Il était une fois un village au pied d’une colline, dans une plaine parcourue par les vents. Ce village
était riant, ses habitants industrieux. Mais il leur arrivait de connaître la peur, qui est notre lot à
chacun. Parfois, quand ils levaient les yeux vers la colline, il leur arrivait d’apercevoir, au sommet, une
silhouette noire. C’était un homme mystérieux, qui vivait seul dans les montagnes. Il avait pour nom le
Faiseur de Vent. Quand les villageois le voyaient, se promenant sur la crête, ils pouvaient être sûrs
qu’avant que le jour ne se lève à nouveau, une tempête aurait éclaté.
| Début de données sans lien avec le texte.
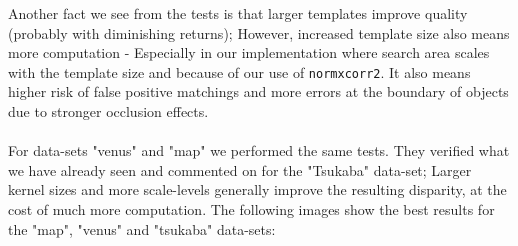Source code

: \documentclass[12pt,a4paper,oneside,final]{article}
\begin{document}
\fi
Another fact we see from the tests is that larger templates improve quality (probably with diminishing returns); However, increased template size also means more computation - Especially in our implementation where search area scales with the template size and because of our use of \texttt{normxcorr2}. It also means higher risk of false positive matchings and more errors at the boundary of objects due to stronger occlusion effects.\\\\

For data-sets "venus" and "map" we performed the same tests. They verified what we have already seen and commented on for the "Tsukaba" data-set; Larger kernel sizes and more scale-levels generally improve the resulting disparity, at the cost of much more computation. The following images show the best results for the "map", "venus" and "tsukaba" data-sets:
\end{document}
Ramish était un jeune villageois, qui vivait avec sa vieille mère, et prenait soin d’elle dans ses
vieux jours, tout comme elle-même avait pris soin de lui à l’aube de sa vie. Ramish la voyait avec
tristesse décliner, car elle était très vieille. Le Guérisseur du village essayait de le consoler : elle avait
eu une vie bien remplie, elle avait vu naître ses enfants, et à leur tour ceux-ci avaient donné le jour à
ses petits-enfants. Il fallait se résigner à la laisser partir. Mais Ramish s’était rebellé : comment
pouvait-on penser une chose pareille ? C’était injuste ! Si le Guérisseur ne faisait pas bien son travail,
et ne sauvait pas sa mère, il le regretterait !
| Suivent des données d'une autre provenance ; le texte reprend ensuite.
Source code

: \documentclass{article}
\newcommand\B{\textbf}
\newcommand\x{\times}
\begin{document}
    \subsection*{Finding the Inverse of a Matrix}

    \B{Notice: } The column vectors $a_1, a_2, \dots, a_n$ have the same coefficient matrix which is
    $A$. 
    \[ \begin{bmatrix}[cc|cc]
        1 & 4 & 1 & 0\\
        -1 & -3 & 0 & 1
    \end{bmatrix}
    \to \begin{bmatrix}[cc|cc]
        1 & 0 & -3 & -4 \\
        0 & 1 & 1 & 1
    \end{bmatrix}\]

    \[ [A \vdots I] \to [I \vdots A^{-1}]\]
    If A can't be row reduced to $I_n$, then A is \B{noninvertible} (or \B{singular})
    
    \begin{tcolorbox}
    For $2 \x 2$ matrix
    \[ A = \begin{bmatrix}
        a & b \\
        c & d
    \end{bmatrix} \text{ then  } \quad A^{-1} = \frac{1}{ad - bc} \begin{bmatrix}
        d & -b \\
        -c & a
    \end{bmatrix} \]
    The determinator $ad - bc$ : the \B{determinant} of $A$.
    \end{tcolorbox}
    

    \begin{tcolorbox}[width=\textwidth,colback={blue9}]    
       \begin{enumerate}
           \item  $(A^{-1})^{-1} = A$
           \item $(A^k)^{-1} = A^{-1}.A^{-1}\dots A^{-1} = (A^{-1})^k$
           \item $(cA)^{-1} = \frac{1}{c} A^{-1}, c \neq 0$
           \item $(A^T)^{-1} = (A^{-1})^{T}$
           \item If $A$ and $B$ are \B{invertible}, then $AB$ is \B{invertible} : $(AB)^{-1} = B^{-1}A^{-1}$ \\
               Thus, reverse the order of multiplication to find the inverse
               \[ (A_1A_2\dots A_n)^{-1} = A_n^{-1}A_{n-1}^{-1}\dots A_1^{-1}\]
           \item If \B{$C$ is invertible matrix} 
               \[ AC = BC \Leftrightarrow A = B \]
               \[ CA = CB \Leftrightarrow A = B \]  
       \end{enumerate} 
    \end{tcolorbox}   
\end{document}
Une nuit, alors que la fin de sa mère était proche, Ramish alla prendre l’air dans le village, après
avoir passé une soirée à son chevet. Il regarda autour de lui le village endormi, éclairé uniquement par
la lune. Ramish se sentait apaisé par la douceur de l’air.
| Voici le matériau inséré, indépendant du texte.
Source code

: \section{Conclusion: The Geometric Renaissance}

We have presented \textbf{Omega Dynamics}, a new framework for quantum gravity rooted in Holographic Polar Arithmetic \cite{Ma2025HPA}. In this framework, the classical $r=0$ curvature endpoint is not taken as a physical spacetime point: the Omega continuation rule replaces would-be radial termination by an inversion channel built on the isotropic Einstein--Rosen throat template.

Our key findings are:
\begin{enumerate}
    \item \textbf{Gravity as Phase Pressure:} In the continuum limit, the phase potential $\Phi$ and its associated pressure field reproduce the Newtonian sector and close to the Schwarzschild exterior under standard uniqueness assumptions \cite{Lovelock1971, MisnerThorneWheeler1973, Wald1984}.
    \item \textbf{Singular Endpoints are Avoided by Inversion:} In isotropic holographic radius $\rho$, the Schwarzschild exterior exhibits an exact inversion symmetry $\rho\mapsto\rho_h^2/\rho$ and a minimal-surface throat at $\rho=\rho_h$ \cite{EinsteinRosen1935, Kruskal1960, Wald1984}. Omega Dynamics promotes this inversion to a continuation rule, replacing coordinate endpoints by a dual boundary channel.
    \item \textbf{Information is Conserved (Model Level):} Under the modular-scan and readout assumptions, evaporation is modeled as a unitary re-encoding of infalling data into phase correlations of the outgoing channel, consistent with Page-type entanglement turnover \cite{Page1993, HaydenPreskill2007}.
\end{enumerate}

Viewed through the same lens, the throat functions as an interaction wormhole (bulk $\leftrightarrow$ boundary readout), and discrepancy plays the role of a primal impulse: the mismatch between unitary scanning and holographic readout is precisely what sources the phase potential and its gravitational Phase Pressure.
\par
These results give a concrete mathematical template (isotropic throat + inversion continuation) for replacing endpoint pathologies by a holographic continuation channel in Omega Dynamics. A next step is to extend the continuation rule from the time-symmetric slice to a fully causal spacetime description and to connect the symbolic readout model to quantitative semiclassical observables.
Soudain, levant les yeux vers la colline, il l’aperçut. Le Faiseur de Vent. Sa silhouette noire se
détachait sur le ciel bleu sombre de la nuit. Ramish sentit son sang se figer. Sa mère avait une peur
atroce des coups de tonnerre…
Le jeune homme se lança à l’assaut de la colline. Sans réfléchir. Il ne voyait qu’une chose : le
Faiseur de Vent était de retour, et sa mère ne supportait pas l’orage. Peut-être sa dernière journée sur
Terre, et elle serait gâchée par cette peur atroce ? Ramish voulait qu’elle parte apaisée. Dans la
douceur de l’air. Pas sous une violente tempête. Sa rage le portait comme des ailes. Sans le moindre
bruit, il escalada la colline, et rejoignit le Faiseur de Vent. Il l’approcha par derrière. C’était une ombre
noire, avec un bâton de marcheur. Il était accompagné d’un chien. Sans hésiter, Ramish fonça sur lui,
et le poussa dans le vide. Le Faiseur de Vent fut précipité sans un mot vers la mort.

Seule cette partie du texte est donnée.